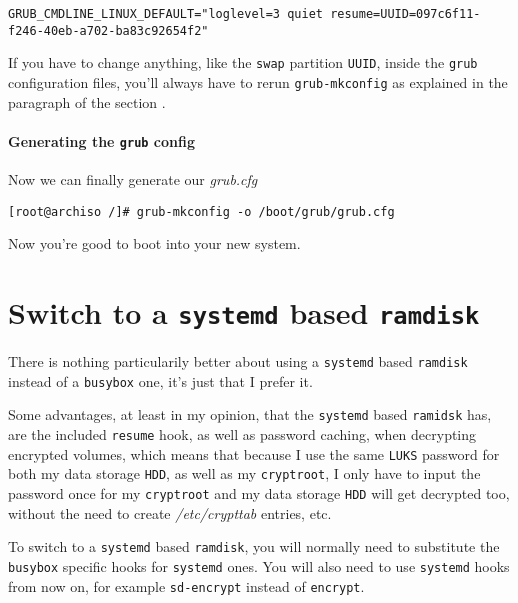 \documentclass[10pt]{dustdoc}
\begin{document}
\begin{verbatim}
GRUB_CMDLINE_LINUX_DEFAULT="loglevel=3 quiet resume=UUID=097c6f11-f246-40eb-a702-ba83c92654f2"
\end{verbatim}

\begin{NOTE}
    If you have to change anything, like the \texttt{swap} partition \texttt{UUID}, inside the \texttt{grub} configuration files, you’ll always have to rerun \texttt{grub-mkconfig} as explained in the paragraph  of the section .
\end{NOTE}

\paragraph{Generating the \texttt{grub} config}
\label{par:generating-the-grub-config}

Now we can finally generate our \textit{grub.cfg}

\begin{verbatim}
[root@archiso /]# grub-mkconfig -o /boot/grub/grub.cfg
\end{verbatim}

Now you’re good to boot into your new system.

\section{Switch to a \texttt{systemd} based \texttt{ramdisk}}
\label{sec:switch-to-a-systemd-based-ramdisk}

\begin{NOTE}
    There is nothing particularily better about using a \texttt{systemd} based \texttt{ramdisk} instead of a \texttt{busybox} one, it’s just that I prefer it.

    Some advantages, at least in my opinion, that the \texttt{systemd} based \texttt{ramidsk} has, are the included \texttt{resume} hook, as well as password caching, when decrypting encrypted volumes, which means that because I use the same \texttt{LUKS} password for both my data storage \texttt{HDD}, as well as my \texttt{cryptroot}, I only have to input the password once for my \texttt{cryptroot} and my data storage \texttt{HDD} will get decrypted too, without the need to create \textit{/etc/crypttab} entries, etc.
\end{NOTE}

To switch to a \texttt{systemd} based \texttt{ramdisk}, you will normally need to substitute the \texttt{busybox} specific hooks for \texttt{systemd} ones.
You will also need to use \texttt{systemd} hooks from now on, for example \texttt{sd-encrypt} instead of \texttt{encrypt}.
\end{document}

+ + +

Find the string "hooks" in the listing and return every line that holds it.

To switch to a \texttt{systemd} based \texttt{ramdisk}, you will normally need to substitute the \texttt{busybox} specific hooks for \texttt{systemd} ones.
You will also need to use \texttt{systemd} hooks from now on, for example \texttt{sd-encrypt} instead of \texttt{encrypt}.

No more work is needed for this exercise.